Posted by mizzou1028 on January 13, 2011

John Elway just announced a few minutes ago that former Panthers coach John Fox has been hired as the new coach for the Denver Broncos.  Fox beat out four other candidates for the job, including longtime Bronco player and assistant Rick Dennison, who was considered to be the favorite. 

My gut reaction to this choice is that I love it.  I know Carolina had a horrible year this year, but Fox had built a team there that sustained great success for a number of years.  The Panthers were 1-15 in 2001 the year before Fox took over, and in 2003 they were in the Super Bowl, and only an Adam Vinatieri field goal prevented them from winning the thing.  That’s not to say the Broncos will be in the Super Bowl in 2012, but Fox has turned teams around before, so that gives me confidence that he’s capable of turning around the mess that’s surfaced in Denver. 
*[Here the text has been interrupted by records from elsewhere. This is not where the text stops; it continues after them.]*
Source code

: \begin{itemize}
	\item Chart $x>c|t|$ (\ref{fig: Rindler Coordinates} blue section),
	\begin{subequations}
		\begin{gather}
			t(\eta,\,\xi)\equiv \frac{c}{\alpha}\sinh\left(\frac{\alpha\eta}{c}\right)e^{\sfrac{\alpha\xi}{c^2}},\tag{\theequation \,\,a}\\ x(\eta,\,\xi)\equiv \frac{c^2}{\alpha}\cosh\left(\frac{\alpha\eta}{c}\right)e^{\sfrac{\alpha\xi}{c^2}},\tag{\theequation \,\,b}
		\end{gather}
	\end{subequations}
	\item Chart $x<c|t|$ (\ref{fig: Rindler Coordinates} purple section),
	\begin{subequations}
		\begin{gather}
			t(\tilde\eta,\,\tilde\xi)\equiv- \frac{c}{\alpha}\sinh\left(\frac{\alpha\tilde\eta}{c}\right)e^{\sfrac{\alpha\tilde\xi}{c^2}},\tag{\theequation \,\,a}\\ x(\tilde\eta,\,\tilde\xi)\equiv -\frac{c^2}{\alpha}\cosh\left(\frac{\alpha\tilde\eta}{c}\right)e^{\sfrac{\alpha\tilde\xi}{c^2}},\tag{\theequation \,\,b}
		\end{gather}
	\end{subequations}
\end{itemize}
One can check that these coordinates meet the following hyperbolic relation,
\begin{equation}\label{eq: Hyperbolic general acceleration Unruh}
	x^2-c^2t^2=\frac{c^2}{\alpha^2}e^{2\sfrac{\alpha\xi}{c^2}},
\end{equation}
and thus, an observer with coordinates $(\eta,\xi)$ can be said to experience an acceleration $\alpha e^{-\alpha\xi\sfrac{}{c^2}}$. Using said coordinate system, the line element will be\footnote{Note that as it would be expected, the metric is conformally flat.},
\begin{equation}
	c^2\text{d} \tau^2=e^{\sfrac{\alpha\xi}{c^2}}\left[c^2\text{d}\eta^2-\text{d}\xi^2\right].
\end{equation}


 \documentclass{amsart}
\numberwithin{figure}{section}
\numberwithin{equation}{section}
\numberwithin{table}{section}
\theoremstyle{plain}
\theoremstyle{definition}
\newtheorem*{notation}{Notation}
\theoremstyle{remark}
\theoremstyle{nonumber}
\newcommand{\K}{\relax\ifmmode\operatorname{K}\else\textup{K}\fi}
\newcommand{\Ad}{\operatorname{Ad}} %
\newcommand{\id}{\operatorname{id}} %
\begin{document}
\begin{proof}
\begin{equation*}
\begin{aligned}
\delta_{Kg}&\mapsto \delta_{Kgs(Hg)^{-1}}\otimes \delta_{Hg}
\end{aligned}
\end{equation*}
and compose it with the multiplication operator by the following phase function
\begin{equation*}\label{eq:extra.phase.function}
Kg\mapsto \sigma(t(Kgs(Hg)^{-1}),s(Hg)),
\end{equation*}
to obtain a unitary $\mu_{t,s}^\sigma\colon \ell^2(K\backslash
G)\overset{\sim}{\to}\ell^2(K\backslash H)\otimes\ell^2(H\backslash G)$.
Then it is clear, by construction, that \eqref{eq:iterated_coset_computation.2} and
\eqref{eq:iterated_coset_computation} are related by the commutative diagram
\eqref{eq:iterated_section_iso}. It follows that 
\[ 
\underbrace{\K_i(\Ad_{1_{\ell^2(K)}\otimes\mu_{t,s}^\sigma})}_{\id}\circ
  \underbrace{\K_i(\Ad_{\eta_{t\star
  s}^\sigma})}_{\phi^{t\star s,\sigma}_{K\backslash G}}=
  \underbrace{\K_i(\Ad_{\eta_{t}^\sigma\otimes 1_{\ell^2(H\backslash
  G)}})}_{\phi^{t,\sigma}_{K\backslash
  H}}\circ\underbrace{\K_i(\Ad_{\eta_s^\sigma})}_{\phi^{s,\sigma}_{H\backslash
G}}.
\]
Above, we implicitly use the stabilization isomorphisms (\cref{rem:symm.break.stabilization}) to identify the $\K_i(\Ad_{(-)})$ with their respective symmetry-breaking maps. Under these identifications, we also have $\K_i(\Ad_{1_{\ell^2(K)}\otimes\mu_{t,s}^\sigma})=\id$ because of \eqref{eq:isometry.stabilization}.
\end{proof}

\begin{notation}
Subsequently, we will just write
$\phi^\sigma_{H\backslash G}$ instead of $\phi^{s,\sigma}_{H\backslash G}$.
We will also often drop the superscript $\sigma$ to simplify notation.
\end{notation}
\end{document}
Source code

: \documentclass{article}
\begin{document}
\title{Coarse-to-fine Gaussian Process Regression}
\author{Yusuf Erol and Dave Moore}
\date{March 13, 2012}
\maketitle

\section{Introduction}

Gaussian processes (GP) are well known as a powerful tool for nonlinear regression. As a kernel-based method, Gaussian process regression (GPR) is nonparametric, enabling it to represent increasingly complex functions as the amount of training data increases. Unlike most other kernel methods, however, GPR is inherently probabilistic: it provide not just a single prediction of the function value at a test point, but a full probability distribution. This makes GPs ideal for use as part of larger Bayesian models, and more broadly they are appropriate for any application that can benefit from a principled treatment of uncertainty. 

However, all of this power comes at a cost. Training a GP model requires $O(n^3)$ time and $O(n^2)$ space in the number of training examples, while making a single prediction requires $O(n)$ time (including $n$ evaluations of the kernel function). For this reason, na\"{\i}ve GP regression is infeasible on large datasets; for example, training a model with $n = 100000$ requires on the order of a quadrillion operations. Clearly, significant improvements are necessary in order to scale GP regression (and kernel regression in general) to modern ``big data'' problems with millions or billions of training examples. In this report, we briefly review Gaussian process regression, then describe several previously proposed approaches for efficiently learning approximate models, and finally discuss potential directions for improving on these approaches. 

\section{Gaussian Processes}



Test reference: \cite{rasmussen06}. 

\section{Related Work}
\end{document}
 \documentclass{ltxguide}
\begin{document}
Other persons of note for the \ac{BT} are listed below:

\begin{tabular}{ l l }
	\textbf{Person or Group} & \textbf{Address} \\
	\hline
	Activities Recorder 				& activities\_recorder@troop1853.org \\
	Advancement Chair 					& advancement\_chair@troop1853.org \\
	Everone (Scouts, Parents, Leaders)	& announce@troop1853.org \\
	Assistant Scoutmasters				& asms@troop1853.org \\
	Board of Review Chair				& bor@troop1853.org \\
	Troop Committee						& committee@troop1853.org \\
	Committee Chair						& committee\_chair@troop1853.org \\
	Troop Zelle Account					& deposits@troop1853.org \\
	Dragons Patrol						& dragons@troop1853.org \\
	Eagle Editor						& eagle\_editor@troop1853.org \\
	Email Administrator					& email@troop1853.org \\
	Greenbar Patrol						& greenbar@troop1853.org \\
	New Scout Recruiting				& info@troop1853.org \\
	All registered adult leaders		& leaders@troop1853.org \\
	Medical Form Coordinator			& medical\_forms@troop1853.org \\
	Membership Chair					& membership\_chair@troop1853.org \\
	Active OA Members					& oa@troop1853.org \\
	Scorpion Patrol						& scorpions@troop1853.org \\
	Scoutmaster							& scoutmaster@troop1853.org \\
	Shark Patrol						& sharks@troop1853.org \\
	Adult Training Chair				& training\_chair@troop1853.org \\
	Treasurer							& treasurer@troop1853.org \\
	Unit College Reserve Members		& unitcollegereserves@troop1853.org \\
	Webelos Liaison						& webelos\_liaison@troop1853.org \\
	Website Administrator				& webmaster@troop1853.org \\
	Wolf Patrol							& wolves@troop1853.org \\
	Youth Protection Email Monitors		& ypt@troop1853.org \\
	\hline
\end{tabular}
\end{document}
The other reason I like the choice is that Fox is an excellent defensive mind.  The Broncos have dealt with serious defecencies on defense for the past five seasons, and Fox is exactly the type of guy the Broncos need to generate improvement on that side of the ball.  He is an experienced coach, which the Broncos need because the roster is a mess.  I think it will take time to turn this team around, but I like this choice.  Now the Broncos can begin the process of rebuilding trust with the fan base and moving forward.